Hi, thanks for the website. It’s really helpful. I was diagnosed with Borderline Personality Disorder and as such I find it really hard to interact with people. I’ve started a new job and the social interaction with my new colleagues has been excruciating due to anxiety. But this website has given me so much insight into what i’m doing wrong that now I can start doing it right. Thank you so much
Thanks! I’m glad I could help 🙂
Being successfully social looks like an enormous challenge. By myself, I overcame love addiction, depression, and shyness. But it seems you can not overcome a lack of social skills by yourself. I can not believe a friend would ask for my help. I plan to study reality TV, try to help people, and continue with “Meet up” groups. I do not expect to go far but I will keep trying. It may be almost impossible to win, but it IS impossible to give up.
I relate to what people are saying I am a baby boomer I have always had a hard time making friends because my mom was verbally abusive to me and I was bullied a lot as a child I have a lot of aquaintances , am friendly to others , I have a husband and daughter , who both have friends they go out with , I guess I meet people who are clicky , I work long term as a case worker soc worker, I get along with others , but i dont quite connect with others beyond this for some reason . .
Although I was shy as a child and in my teens I have learnt over the years his to project a confident image, colleagues and employers have often commented on my good communication skills and I get on well with everyone at work, the problem arises in making close friends. Most of the people I come into contact with have a social life which seems to revolve around pubs and clubs on a Saturday night and drinking heavily, it doesn’t seem to be a good night unless someone falls out of a taxi or throws up ! I am not judging them at all but this has never been my mindset and on the infrequent occasions I have joined them I leave early because I feel uncomfortable in these situations, I have always enjoyed reading, art and the theatre but feel like a bit of an “old fogey” admitting this and would love to meet like minded people. Groups which are interested in these kind of things are few and far between where I live so I’m beginning to feel as if being lonely is something I’ll just have to get used to.
I would love to meet people, but find it difficult. I take time to get to know people. But I am a great
listener. i would love to learn Bridge.
I’ve been told I make good first impressions nice, but I find it difficult to keep relationships because I don’t make myself memorable (That is how I see it) I listen really well and actually listen to what others are saying so it catches some off guard, when I can point out some conversation we had a while back.
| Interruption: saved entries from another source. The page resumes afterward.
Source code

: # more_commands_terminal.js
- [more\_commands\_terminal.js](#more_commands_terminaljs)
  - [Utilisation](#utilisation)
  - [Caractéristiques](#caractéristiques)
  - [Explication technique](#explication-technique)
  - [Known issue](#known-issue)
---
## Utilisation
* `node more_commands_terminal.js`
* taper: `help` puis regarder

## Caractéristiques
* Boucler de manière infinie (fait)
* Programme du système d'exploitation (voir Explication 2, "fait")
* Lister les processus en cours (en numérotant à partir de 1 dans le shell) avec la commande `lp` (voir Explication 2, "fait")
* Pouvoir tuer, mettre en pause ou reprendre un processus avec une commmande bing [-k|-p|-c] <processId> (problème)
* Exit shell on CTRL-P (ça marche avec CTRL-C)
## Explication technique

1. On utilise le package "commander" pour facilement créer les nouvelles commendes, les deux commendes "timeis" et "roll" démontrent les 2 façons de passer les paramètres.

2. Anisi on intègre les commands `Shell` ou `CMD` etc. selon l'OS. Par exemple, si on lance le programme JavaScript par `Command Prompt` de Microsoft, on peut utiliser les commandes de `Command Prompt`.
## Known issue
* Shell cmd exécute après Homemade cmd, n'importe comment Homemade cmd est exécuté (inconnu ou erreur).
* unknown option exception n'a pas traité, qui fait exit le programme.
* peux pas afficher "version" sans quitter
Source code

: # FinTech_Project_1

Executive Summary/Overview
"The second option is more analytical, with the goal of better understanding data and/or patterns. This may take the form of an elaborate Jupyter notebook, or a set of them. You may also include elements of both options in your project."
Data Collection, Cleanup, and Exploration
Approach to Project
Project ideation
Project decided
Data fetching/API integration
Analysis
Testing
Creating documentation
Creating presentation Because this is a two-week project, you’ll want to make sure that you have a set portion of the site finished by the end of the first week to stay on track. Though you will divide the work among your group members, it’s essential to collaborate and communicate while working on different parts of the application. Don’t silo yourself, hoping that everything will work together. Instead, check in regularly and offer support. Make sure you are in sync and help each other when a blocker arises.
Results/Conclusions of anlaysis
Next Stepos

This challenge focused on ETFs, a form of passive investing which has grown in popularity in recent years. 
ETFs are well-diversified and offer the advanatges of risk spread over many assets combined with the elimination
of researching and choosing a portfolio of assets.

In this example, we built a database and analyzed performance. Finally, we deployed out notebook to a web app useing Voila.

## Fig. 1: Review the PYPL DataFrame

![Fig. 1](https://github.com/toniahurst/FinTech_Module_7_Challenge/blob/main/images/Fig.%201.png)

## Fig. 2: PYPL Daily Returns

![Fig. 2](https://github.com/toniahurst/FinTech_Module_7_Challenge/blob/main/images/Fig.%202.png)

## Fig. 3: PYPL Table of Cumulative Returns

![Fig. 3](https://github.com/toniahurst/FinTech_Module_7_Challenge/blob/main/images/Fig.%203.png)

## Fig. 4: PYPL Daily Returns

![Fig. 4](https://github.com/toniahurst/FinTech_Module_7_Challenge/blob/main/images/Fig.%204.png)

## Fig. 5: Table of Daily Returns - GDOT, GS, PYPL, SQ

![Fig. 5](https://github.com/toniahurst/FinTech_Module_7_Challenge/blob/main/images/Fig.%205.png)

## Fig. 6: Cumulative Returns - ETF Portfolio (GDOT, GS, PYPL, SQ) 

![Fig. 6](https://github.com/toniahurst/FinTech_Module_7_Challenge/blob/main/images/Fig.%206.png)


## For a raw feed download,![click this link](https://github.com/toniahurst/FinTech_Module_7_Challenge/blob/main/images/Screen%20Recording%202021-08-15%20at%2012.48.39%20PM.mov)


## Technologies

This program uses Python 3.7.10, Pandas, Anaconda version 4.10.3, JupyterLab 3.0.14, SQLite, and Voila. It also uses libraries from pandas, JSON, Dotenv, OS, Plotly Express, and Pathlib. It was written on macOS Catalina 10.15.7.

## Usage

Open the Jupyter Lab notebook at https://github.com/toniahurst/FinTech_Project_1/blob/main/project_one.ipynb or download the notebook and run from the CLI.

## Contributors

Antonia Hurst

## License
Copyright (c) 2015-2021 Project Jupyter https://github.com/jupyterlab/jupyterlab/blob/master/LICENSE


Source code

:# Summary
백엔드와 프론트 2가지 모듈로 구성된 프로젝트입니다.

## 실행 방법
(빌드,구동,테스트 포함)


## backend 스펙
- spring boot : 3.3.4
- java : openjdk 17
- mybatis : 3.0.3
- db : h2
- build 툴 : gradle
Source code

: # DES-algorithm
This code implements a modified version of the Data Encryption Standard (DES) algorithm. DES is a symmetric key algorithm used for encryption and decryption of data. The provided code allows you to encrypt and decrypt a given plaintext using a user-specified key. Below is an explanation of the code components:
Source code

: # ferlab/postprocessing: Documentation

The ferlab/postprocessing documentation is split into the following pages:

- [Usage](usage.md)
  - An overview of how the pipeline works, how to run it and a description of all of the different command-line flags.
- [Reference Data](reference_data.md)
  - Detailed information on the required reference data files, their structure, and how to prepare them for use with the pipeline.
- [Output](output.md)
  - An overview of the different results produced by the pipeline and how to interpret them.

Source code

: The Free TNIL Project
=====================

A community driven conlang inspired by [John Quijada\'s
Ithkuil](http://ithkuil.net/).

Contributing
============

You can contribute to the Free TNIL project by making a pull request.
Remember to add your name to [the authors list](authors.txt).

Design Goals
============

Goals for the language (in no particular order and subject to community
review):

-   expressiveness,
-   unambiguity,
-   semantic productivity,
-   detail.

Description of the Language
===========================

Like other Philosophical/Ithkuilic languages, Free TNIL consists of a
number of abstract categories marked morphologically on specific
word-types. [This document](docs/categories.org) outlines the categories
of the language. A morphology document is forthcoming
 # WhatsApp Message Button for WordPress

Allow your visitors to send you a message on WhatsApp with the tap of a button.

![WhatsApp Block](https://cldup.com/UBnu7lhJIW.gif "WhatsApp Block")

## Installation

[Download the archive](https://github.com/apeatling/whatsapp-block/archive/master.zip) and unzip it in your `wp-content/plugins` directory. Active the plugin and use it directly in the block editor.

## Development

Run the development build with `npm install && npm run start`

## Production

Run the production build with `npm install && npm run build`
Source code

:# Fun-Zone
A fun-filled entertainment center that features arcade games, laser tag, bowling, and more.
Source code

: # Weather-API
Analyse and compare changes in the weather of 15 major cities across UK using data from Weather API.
My main thing has to do with being more confident and not focus so much on negative things people think of or being worried about embarrassing myself.
Yea being socialy is real, bt it takes a price to sacrifice….
This is a nice sentiment and all, but there’s nothing here about what I should actually be doing in order to be more social. Where is “yonder”? What sort of “distant but achievable” goal should I be looking for? The right mindset will only take you so far; I need practical advice as well.
I understand your need for practical guidance — it can be difficult to take advice and actually figure out how to apply to your life. I think the challenge in answering your questions is that they are unique to you. The right “distant but achievable” goal will be different for you than for someone else. So I can only offer the theory, not a one-size-fits-all game plan.
But the good news is that with the theory, you can do a lot of experimentation. Pick a social thing that you’ve never done before — a cooking class, a meetup group, whatever. And then try it out and see if it helps you become more social. Pick a social goal and work towards it for a few weeks and then see if it feels achievable. Basically, try new things. If one thing doesn’t work, try something else. You will eventually find the right answers.
You might also consider seeking out a guide or mentor who can help you find answers to these questions. A therapist can be a really good person to help you choose good goals — teachers or family members can help too.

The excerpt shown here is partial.